• _What the exercise asks_
In the entries below, find the line with "Y2, not goal(X,Y)." and the line with "Let \((X, F_X)\)". Reproduce those two lines and every line between them exactly, and nothing more.

═════ Data provided ═════

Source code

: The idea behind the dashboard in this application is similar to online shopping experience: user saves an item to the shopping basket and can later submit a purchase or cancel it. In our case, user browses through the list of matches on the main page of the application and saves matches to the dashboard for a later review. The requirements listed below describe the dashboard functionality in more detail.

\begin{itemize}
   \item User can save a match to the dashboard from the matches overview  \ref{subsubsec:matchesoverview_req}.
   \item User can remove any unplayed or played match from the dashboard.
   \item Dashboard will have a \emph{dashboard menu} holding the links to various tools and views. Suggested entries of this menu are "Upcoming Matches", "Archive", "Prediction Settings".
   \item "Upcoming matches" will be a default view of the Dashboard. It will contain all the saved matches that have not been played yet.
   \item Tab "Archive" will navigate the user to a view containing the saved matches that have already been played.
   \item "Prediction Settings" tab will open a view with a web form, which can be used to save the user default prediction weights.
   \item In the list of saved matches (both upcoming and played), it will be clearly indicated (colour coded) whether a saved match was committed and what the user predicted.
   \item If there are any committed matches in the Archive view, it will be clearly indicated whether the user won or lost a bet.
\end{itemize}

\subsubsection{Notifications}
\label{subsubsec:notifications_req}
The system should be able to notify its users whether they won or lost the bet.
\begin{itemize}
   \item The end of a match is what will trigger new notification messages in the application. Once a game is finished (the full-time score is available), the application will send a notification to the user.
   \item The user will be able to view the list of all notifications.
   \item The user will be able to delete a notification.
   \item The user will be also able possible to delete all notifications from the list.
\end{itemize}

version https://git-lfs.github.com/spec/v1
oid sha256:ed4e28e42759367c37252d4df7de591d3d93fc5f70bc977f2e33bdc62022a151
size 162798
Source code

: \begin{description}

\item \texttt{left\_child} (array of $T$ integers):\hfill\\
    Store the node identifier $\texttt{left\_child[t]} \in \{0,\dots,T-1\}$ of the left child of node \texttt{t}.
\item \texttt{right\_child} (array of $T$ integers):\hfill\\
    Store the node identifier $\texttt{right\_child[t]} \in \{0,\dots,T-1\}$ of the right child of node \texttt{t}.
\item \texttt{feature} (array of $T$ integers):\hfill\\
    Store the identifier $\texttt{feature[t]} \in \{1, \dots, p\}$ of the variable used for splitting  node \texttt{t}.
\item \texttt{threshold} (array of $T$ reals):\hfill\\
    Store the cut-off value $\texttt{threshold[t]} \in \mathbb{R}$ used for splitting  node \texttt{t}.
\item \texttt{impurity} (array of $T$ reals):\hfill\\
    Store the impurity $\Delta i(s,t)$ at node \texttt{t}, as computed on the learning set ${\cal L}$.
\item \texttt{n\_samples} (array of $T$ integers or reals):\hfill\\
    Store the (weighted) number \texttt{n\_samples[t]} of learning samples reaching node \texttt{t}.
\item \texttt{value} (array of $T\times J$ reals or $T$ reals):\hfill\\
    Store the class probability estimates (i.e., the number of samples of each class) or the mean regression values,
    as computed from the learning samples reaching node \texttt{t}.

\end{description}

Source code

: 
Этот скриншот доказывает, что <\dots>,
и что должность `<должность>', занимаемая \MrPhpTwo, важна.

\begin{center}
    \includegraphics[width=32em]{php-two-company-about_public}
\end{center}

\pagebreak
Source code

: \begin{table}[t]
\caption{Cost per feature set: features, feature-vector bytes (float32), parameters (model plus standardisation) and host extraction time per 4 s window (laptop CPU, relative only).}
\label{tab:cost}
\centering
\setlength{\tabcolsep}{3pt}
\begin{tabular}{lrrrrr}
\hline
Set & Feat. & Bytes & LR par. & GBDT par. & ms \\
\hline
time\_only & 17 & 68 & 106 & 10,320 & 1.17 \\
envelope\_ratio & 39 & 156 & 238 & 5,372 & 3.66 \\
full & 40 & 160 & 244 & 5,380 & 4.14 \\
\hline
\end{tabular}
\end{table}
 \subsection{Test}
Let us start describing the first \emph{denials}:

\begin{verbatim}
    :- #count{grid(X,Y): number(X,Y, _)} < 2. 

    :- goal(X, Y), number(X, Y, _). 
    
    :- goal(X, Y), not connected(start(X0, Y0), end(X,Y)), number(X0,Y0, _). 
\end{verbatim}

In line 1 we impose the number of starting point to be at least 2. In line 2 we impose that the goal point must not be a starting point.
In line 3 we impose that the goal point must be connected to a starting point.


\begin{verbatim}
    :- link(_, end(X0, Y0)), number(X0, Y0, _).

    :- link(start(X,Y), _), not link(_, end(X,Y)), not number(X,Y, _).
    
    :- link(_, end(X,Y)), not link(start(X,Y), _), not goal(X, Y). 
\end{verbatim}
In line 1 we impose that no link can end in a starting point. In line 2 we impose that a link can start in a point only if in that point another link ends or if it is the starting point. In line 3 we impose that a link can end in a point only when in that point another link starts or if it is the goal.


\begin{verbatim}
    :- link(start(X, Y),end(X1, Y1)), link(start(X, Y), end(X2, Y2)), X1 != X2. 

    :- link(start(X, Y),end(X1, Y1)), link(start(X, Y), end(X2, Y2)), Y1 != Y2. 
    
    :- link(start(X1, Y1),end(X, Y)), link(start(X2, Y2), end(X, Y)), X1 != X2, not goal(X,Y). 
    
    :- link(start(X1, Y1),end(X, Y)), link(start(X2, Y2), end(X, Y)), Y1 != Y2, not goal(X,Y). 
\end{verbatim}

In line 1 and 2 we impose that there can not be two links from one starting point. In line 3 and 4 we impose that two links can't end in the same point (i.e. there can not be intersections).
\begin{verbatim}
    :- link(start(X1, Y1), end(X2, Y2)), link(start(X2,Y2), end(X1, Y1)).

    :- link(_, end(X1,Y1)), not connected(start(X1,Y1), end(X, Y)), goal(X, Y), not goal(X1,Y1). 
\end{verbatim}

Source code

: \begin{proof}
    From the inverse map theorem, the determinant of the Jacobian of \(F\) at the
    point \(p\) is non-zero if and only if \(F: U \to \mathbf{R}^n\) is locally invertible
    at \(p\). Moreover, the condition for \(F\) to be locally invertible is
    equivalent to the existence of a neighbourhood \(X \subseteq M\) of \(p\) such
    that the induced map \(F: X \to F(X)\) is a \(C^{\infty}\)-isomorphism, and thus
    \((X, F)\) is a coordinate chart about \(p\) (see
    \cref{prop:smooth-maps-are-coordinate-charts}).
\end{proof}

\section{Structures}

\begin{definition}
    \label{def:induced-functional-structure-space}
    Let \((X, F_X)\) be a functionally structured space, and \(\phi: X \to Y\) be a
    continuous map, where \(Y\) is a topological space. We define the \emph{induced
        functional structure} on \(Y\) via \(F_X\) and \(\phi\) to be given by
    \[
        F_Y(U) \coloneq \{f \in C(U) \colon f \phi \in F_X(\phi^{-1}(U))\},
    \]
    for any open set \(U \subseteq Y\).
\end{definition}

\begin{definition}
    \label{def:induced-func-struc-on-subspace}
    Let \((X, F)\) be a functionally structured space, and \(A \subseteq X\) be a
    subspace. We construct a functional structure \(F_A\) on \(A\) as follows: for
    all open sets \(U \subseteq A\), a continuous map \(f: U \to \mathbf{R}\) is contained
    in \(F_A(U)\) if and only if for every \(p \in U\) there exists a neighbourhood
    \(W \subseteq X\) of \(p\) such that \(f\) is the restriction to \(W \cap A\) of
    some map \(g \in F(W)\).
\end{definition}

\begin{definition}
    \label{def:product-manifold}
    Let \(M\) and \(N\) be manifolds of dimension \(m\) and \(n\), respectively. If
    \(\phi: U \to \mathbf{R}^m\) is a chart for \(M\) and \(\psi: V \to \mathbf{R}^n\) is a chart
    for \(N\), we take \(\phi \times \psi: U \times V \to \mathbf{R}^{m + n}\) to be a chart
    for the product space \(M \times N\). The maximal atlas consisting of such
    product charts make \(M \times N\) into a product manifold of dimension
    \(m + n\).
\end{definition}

═════
═════ Data provided ═════

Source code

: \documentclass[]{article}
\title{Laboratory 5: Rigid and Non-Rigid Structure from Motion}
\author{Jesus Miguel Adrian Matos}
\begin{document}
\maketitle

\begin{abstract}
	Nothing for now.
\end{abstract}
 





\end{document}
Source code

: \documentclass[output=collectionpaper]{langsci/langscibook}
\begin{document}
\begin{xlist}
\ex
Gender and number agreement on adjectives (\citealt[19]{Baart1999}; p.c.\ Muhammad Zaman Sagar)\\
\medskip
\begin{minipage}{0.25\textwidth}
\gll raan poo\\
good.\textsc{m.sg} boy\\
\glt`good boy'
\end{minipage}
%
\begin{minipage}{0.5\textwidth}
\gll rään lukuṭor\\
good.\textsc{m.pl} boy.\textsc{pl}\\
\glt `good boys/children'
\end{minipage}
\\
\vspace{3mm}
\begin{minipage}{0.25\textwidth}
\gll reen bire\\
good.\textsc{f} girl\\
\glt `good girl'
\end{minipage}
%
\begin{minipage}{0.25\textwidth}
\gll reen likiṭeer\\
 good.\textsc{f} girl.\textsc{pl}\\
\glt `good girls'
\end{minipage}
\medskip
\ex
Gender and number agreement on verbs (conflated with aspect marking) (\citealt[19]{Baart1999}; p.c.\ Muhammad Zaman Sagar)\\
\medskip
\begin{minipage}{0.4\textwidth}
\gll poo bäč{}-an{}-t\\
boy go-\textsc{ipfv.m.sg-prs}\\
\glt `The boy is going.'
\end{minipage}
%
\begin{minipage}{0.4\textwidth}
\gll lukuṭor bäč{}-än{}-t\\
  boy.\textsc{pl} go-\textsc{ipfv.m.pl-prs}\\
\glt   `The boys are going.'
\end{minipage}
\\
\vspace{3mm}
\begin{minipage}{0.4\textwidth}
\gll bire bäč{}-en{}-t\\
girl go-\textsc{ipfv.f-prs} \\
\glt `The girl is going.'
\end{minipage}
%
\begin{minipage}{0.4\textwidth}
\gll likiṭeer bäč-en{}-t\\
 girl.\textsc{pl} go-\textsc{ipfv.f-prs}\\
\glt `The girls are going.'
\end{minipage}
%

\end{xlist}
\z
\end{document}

═════

• _Answer to the problem_
    :- link(start(X1, Y1),end(X, Y)), link(start(X2, Y2), end(X, Y)), Y1 != Y2, not goal(X,Y). 
\end{verbatim}

In line 1 and 2 we impose that there can not be two links from one starting point. In line 3 and 4 we impose that two links can't end in the same point (i.e. there can not be intersections).
\begin{verbatim}
    :- link(start(X1, Y1), end(X2, Y2)), link(start(X2,Y2), end(X1, Y1)).

    :- link(_, end(X1,Y1)), not connected(start(X1,Y1), end(X, Y)), goal(X, Y), not goal(X1,Y1). 
\end{verbatim}

Source code

: \begin{proof}
    From the inverse map theorem, the determinant of the Jacobian of \(F\) at the
    point \(p\) is non-zero if and only if \(F: U \to \mathbf{R}^n\) is locally invertible
    at \(p\). Moreover, the condition for \(F\) to be locally invertible is
    equivalent to the existence of a neighbourhood \(X \subseteq M\) of \(p\) such
    that the induced map \(F: X \to F(X)\) is a \(C^{\infty}\)-isomorphism, and thus
    \((X, F)\) is a coordinate chart about \(p\) (see
    \cref{prop:smooth-maps-are-coordinate-charts}).
\end{proof}

\section{Structures}

\begin{definition}
    \label{def:induced-functional-structure-space}
    Let \((X, F_X)\) be a functionally structured space, and \(\phi: X \to Y\) be a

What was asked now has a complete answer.